Der Entscheidung, den Grenzwert hinsichtlich der nicht geringen Menge beizubehalten, legten die Richter die Erkenntnis zugrunde, dass im Schnitt 15 mg THC erforderlich sind, um durch das Rauchen eines Joints in einen Rauschzustand zu kommen. Diese Annahme kombiniert mit der konkreten Wirkweise und Gefährlichkeit von THC, die sich auch nach der Gesetzesänderung nicht geändert habe, ergebe den Grenzwert von 7,5 g – genau wie vor 30 Jahren.

Auch aus der seit dem 1. April gemäß § 3 KCanG erlaubten Besitzmenge von 25 bis 50 g Cannabis pro Person, ließen sich keine veränderten Aussagen zur Gefährlichkeit des Wirkstoffes ableiten, so die Karlsruher Richter. Die Entkriminalisierung führe nicht zu einer geänderten Risikobewertung.

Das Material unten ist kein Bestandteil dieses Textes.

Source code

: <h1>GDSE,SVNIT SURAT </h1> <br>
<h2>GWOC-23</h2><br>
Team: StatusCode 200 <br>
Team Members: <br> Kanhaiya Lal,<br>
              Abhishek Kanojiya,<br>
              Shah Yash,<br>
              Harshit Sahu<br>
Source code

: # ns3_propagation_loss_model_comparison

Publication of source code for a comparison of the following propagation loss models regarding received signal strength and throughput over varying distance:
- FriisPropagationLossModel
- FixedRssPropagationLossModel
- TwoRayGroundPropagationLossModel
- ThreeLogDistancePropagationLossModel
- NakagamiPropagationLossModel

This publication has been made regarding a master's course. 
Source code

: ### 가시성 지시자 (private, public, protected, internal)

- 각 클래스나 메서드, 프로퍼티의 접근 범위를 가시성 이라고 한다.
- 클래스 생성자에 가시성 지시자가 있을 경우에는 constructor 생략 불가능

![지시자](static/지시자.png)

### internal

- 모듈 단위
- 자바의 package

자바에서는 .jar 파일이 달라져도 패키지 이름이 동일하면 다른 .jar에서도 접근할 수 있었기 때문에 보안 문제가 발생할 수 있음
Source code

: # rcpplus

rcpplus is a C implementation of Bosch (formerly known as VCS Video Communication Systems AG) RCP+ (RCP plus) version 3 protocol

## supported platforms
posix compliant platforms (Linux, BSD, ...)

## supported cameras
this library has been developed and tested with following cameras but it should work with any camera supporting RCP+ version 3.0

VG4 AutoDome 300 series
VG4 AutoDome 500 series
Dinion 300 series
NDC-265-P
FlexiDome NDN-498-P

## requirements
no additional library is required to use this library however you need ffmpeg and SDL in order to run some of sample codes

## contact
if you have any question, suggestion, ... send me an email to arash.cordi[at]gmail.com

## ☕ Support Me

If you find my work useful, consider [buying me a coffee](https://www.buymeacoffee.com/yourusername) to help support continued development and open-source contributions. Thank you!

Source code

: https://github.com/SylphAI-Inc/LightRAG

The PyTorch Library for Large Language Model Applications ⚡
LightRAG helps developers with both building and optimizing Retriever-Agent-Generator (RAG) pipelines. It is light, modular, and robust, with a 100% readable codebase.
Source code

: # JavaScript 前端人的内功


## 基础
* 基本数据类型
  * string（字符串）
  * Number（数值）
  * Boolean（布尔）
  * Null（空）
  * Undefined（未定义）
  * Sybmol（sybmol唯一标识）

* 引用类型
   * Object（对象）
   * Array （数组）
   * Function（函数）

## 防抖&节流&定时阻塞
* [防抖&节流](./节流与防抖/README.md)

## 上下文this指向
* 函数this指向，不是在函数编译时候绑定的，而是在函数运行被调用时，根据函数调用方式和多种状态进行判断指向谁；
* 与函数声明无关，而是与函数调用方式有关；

Damit widersetzt sich der BGH der Wertung des Gesetzgebers. Dieser hatte in der Gesetzesbegründung des KCanG (BT-Ds. 20/8704, 130) darauf verwiesen, dass der Grenzwert im Lichte der legalisierten Mengen künftig "deutlich höher liegen muss" als in der Vergangenheit. 

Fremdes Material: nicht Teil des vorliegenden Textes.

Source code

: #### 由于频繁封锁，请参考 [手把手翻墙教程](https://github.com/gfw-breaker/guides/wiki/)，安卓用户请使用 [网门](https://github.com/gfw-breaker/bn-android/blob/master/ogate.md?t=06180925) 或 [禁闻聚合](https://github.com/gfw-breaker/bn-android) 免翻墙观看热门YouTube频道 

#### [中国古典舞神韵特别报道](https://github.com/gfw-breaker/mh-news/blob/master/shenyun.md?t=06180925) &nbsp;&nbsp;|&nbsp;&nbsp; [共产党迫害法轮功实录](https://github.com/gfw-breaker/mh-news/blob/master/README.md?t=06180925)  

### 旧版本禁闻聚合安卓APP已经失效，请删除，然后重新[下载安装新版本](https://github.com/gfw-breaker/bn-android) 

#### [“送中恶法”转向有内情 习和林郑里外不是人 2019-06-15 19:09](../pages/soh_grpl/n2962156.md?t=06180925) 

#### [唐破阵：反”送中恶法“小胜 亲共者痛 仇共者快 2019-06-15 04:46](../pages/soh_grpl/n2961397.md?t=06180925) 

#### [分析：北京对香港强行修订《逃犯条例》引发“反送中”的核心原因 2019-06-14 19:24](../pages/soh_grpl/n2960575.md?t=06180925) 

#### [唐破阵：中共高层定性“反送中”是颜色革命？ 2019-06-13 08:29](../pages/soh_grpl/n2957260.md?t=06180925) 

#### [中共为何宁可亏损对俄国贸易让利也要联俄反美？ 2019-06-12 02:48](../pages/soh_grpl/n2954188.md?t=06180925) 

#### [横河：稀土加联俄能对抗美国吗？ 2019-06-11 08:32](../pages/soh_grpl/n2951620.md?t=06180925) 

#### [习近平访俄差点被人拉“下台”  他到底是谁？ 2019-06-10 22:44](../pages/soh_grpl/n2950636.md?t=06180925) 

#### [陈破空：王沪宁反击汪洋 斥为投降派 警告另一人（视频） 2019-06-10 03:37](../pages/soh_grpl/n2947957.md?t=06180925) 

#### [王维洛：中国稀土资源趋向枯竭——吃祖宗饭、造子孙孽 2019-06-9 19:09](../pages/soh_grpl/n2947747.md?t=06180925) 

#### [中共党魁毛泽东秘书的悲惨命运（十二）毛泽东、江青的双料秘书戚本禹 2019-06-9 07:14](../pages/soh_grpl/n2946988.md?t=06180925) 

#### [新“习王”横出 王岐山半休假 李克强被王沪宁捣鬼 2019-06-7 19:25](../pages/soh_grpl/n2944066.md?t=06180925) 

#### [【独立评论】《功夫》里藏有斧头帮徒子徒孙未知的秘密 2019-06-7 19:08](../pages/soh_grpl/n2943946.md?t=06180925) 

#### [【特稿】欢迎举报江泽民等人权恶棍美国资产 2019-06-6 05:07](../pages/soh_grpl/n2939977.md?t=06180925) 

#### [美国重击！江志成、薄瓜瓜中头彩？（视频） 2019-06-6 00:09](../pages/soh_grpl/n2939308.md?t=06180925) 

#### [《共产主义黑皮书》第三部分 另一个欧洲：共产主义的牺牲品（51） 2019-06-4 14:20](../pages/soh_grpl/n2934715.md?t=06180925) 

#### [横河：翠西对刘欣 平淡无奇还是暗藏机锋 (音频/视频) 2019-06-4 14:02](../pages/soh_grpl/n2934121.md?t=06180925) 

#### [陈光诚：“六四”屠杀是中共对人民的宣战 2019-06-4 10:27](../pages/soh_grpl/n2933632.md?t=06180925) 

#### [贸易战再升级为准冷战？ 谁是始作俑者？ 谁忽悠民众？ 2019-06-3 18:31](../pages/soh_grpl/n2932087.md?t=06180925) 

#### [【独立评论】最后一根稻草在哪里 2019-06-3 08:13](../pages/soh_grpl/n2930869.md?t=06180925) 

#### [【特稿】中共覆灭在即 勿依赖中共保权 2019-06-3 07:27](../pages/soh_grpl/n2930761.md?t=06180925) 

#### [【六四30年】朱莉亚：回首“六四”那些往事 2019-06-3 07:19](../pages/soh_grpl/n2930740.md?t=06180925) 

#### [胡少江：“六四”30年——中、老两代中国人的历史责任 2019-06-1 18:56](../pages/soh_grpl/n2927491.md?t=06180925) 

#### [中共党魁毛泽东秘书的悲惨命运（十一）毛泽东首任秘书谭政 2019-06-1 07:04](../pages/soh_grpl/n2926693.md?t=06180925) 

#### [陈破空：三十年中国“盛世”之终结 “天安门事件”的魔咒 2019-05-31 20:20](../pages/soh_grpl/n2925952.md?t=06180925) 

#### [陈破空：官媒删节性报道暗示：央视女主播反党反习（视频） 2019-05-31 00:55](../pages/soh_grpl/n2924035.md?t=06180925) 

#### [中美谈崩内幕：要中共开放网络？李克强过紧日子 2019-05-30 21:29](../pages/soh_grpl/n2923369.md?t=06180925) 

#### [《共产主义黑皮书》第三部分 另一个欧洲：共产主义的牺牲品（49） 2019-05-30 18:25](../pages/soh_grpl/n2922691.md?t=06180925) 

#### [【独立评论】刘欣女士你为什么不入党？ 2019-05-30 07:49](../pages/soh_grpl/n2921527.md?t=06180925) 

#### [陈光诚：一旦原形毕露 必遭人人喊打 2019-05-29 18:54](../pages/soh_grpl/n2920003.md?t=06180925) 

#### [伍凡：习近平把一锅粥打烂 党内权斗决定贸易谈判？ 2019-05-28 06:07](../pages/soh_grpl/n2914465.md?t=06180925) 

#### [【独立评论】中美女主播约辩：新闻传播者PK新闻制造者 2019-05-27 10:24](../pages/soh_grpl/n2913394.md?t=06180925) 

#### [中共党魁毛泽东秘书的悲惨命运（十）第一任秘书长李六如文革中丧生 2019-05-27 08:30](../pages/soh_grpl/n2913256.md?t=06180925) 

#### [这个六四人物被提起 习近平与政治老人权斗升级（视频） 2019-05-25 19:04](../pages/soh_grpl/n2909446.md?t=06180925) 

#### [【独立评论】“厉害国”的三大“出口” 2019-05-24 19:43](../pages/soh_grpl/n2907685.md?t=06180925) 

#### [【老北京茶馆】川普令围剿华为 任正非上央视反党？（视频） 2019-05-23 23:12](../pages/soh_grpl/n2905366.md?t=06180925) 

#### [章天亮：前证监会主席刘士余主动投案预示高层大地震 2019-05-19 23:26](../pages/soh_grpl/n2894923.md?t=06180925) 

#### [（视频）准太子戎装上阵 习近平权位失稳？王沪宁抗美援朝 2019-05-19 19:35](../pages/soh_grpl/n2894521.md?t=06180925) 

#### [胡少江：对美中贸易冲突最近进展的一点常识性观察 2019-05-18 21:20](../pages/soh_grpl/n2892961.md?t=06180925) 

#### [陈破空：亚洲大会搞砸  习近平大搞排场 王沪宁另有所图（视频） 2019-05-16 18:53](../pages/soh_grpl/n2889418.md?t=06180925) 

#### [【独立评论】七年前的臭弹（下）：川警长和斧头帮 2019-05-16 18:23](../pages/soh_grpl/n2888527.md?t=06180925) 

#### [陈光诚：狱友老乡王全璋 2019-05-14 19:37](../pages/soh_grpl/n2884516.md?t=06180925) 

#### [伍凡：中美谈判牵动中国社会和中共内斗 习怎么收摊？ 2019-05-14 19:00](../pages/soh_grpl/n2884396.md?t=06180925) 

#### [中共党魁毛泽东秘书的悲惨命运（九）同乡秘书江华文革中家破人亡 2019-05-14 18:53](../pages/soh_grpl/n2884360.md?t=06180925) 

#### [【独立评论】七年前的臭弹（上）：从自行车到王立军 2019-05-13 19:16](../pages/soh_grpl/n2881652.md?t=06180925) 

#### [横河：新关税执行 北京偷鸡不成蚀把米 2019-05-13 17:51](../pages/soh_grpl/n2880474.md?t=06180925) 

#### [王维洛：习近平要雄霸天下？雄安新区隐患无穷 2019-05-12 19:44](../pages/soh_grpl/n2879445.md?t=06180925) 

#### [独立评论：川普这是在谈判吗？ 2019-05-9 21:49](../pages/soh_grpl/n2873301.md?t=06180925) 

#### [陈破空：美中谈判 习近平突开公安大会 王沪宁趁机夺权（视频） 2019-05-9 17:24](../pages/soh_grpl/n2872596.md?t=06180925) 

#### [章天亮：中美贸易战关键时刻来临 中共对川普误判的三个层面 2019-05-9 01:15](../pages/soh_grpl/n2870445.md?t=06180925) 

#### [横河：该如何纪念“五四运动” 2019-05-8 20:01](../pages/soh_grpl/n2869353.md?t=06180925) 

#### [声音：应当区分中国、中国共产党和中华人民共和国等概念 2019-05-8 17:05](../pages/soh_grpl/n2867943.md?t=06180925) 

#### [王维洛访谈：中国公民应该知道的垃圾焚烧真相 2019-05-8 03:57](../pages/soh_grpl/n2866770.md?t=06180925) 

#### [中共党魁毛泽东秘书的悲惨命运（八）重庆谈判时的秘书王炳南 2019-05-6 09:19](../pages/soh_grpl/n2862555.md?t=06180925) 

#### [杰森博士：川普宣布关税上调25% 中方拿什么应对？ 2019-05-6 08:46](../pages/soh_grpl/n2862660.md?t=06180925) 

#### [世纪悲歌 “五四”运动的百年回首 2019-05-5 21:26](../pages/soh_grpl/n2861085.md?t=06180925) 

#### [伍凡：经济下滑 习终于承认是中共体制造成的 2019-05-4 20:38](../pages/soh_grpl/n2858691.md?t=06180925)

In der Cannabis-Community gab es am Montag irritierte Reaktionen auf den Beschluss des BGH. Unklar scheint insbesondere zu sein, wie der strenge Grenzwert von 7,5 g THC mit dem erlaubten Besitz von 50 g Cannabis aus Eigenanbau vereinbar sein soll. 

lmb/hs/LTO-Redaktion

Zitiervorschlag

Unveränderte Schwelle für nicht geringe Menge Cannabis: . In: Legal Tribune Online, 22.04.2024 , https://www.lto.de/persistent/a_id/54388 (abgerufen am: 21.11.2024 )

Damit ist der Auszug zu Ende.